#### [EXERCISE DESCRIPTION]
Copy out every line of the listing in which "mediante" appears.

#### [INPUT RECORDS]
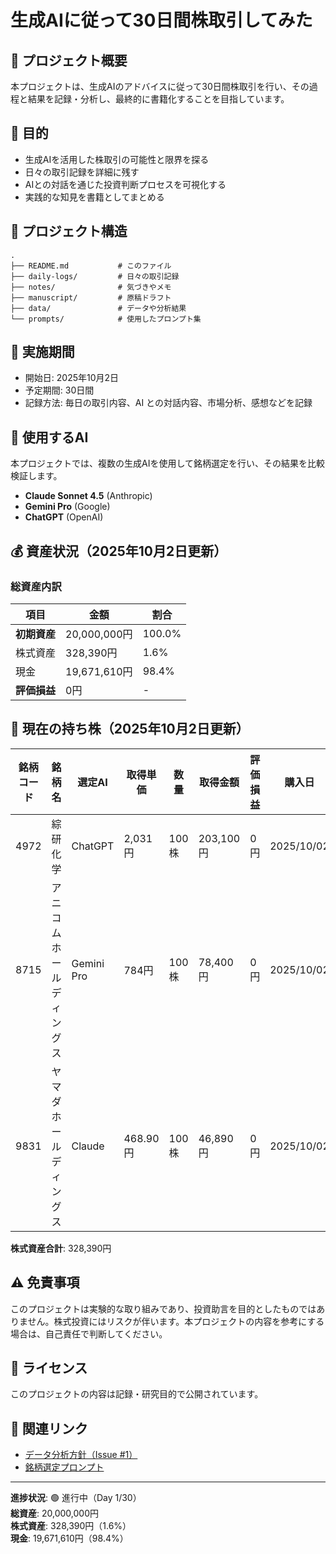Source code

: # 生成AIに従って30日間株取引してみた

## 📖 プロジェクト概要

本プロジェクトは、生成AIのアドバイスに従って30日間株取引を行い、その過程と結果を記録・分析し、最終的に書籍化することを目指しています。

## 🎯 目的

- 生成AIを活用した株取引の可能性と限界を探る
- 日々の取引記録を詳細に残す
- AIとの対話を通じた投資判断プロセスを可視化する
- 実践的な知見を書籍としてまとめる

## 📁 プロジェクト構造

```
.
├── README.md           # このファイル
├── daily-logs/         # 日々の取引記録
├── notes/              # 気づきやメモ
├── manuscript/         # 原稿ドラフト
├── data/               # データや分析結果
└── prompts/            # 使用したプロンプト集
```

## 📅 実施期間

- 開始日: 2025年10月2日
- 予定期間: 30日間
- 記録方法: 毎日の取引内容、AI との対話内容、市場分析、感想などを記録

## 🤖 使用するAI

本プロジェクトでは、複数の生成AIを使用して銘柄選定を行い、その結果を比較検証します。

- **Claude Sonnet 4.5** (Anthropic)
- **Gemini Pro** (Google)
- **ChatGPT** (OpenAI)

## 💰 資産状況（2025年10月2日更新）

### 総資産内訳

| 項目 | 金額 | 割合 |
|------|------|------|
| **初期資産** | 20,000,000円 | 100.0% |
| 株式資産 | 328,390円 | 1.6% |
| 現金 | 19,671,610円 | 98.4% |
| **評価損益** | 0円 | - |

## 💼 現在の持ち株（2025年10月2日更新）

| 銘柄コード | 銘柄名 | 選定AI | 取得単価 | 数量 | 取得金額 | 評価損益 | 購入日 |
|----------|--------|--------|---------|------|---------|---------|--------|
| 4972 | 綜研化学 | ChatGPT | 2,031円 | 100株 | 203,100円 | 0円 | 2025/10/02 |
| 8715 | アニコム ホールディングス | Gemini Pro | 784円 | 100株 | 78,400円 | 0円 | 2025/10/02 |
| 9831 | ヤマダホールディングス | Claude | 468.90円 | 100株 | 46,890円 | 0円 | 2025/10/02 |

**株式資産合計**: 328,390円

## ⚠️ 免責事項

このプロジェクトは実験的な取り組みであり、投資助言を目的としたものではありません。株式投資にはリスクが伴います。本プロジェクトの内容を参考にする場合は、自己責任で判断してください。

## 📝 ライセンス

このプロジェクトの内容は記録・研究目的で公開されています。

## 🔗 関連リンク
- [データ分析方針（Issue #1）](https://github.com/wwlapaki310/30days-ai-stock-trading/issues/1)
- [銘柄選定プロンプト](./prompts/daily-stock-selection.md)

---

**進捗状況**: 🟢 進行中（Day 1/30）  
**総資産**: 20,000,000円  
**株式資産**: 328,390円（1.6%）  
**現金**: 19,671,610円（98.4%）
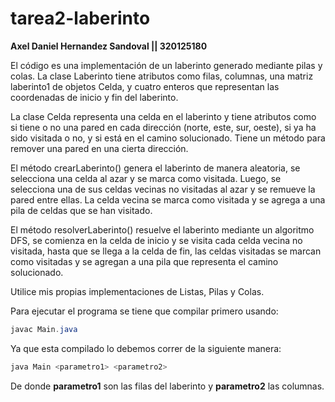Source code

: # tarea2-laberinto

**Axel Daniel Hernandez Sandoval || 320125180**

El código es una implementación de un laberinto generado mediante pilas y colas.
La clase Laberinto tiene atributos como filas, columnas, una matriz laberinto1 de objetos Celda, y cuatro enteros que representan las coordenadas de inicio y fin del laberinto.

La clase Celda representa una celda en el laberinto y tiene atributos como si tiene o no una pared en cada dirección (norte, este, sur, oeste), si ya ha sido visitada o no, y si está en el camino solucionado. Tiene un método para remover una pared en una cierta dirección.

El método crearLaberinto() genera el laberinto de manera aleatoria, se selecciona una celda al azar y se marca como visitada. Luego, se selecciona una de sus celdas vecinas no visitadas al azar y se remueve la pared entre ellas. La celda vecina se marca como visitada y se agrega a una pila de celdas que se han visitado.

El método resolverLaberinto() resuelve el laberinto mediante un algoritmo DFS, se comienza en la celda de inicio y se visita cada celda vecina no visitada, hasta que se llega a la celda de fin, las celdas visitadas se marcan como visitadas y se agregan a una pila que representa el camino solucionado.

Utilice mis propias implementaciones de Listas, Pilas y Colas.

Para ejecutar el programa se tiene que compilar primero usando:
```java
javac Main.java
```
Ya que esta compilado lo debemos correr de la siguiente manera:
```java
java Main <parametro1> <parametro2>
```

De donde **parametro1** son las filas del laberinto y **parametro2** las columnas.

* * *

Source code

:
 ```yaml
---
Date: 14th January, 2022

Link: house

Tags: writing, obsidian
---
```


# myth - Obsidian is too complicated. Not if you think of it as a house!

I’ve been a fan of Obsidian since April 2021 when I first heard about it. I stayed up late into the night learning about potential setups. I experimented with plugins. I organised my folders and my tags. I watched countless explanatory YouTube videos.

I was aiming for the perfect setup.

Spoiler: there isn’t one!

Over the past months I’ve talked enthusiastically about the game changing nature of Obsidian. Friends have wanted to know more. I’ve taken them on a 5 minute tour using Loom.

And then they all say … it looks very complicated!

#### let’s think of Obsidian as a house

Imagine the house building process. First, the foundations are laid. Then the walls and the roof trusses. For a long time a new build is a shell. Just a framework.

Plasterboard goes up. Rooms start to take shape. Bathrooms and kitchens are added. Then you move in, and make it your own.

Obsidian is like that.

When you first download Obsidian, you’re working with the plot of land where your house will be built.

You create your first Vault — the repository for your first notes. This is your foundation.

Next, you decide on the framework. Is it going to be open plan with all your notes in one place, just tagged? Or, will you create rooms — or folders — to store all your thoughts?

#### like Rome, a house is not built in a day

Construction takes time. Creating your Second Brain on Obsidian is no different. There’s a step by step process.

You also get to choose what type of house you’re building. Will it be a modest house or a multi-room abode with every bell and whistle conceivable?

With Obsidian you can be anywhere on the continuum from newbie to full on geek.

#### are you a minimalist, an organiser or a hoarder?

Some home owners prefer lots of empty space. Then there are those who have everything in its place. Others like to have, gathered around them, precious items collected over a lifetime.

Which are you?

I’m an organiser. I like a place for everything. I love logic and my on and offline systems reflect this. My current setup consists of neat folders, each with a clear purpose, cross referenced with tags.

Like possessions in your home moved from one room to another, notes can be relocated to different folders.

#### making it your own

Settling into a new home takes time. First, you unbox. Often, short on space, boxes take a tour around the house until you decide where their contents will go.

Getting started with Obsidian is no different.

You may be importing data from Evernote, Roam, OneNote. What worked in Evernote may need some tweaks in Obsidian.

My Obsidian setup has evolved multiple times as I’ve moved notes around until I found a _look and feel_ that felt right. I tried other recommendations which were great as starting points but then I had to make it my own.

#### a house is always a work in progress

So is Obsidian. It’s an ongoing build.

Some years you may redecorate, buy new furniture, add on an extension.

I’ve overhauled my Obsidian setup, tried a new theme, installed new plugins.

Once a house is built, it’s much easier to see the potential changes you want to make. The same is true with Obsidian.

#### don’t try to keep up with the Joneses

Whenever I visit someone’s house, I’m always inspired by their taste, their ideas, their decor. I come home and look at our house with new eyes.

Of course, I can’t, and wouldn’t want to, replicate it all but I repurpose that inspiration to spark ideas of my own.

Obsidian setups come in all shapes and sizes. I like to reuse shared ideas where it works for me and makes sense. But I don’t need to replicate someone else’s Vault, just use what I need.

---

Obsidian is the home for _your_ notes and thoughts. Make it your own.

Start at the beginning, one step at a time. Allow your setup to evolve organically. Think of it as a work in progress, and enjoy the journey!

---

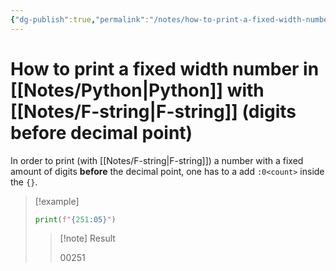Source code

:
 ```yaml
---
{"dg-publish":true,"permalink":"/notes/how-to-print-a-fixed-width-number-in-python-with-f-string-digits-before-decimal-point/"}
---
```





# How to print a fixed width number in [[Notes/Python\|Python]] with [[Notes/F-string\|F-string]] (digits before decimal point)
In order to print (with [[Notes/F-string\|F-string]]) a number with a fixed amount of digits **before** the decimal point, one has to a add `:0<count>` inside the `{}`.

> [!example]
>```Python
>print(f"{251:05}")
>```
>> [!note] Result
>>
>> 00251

#### [RESPONSE]
El código es una implementación de un laberinto generado mediante pilas y colas.
El método resolverLaberinto() resuelve el laberinto mediante un algoritmo DFS, se comienza en la celda de inicio y se visita cada celda vecina no visitada, hasta que se llega a la celda de fin, las celdas visitadas se marcan como visitadas y se agregan a una pila que representa el camino solucionado.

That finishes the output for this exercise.